INSTRUCTIONS FOR THE TASK >>
Among the entries below, find the line with "ASCII block characters", then quote it and each following line up to and including the line with "The bit data", and nothing else.

────────────────────────────────────────

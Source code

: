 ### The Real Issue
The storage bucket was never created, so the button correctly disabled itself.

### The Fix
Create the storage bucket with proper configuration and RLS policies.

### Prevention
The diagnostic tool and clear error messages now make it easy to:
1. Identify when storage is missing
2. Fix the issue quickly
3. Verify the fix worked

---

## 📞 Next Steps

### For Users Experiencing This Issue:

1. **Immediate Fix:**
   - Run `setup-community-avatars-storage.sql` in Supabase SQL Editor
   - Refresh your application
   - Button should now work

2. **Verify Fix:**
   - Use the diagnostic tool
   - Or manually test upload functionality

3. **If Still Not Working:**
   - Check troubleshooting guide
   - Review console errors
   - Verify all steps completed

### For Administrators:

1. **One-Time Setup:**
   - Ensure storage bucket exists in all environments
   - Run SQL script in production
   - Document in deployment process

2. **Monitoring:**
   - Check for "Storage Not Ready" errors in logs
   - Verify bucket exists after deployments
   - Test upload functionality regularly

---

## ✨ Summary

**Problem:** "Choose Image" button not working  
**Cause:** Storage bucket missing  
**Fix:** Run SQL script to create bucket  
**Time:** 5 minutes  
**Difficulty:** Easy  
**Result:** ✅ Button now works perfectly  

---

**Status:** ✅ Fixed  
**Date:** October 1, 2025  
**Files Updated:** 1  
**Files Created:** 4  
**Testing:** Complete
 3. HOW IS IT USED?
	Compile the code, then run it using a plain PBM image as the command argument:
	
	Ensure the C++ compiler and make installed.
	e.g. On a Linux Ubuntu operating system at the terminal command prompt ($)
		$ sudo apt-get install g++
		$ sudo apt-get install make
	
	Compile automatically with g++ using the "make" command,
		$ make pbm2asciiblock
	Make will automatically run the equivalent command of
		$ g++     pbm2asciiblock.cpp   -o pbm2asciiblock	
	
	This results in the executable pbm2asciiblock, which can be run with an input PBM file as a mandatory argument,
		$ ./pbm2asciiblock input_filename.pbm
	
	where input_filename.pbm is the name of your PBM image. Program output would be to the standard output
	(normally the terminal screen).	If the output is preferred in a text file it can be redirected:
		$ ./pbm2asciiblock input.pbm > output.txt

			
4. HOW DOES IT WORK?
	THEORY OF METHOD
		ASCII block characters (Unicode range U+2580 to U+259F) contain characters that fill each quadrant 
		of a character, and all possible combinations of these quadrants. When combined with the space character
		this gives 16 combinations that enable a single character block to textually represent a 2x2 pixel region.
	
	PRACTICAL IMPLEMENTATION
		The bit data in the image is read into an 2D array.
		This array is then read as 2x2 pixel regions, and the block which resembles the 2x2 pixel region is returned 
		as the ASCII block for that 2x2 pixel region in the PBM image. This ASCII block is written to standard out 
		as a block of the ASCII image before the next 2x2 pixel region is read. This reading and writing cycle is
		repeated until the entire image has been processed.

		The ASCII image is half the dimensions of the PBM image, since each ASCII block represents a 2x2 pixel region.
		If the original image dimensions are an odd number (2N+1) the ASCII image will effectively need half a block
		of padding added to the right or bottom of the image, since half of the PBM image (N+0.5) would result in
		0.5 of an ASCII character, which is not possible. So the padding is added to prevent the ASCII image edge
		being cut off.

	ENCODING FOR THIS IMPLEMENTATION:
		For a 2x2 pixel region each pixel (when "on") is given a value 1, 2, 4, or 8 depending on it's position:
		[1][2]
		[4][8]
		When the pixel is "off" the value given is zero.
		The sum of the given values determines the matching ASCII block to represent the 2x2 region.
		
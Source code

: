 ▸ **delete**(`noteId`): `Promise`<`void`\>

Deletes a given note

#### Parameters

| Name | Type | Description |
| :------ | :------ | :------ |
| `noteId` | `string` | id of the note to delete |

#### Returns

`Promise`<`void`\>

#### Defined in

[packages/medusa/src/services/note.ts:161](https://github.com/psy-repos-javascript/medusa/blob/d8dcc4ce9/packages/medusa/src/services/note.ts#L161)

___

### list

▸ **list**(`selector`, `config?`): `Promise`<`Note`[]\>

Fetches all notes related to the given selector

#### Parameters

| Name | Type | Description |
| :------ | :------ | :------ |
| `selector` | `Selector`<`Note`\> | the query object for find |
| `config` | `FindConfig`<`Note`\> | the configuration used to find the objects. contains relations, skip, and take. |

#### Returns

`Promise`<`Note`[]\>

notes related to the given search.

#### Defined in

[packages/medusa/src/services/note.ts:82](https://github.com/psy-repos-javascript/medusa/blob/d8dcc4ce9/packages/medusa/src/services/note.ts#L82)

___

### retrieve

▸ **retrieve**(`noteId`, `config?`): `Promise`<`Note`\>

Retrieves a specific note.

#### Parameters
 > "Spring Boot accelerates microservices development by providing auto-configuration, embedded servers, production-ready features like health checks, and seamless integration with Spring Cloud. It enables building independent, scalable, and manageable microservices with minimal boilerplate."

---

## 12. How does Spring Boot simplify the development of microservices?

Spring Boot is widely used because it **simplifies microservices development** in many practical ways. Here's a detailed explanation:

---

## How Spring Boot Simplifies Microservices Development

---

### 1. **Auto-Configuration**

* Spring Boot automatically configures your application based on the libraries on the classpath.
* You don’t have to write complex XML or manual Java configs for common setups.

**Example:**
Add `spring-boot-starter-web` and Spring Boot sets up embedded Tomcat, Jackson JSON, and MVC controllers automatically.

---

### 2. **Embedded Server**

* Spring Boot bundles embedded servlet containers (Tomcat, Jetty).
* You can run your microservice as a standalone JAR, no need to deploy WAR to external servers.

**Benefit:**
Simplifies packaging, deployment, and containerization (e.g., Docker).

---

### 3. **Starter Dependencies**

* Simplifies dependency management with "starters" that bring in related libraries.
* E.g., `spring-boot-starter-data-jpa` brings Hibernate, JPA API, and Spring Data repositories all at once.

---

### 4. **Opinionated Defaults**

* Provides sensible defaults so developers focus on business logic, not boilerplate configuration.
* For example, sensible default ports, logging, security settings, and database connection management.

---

────────────────────────────────────────

EXERCISE SOLUTION >>
		ASCII block characters (Unicode range U+2580 to U+259F) contain characters that fill each quadrant 
		of a character, and all possible combinations of these quadrants. When combined with the space character
		this gives 16 combinations that enable a single character block to textually represent a 2x2 pixel region.
	
	PRACTICAL IMPLEMENTATION
		The bit data in the image is read into an 2D array.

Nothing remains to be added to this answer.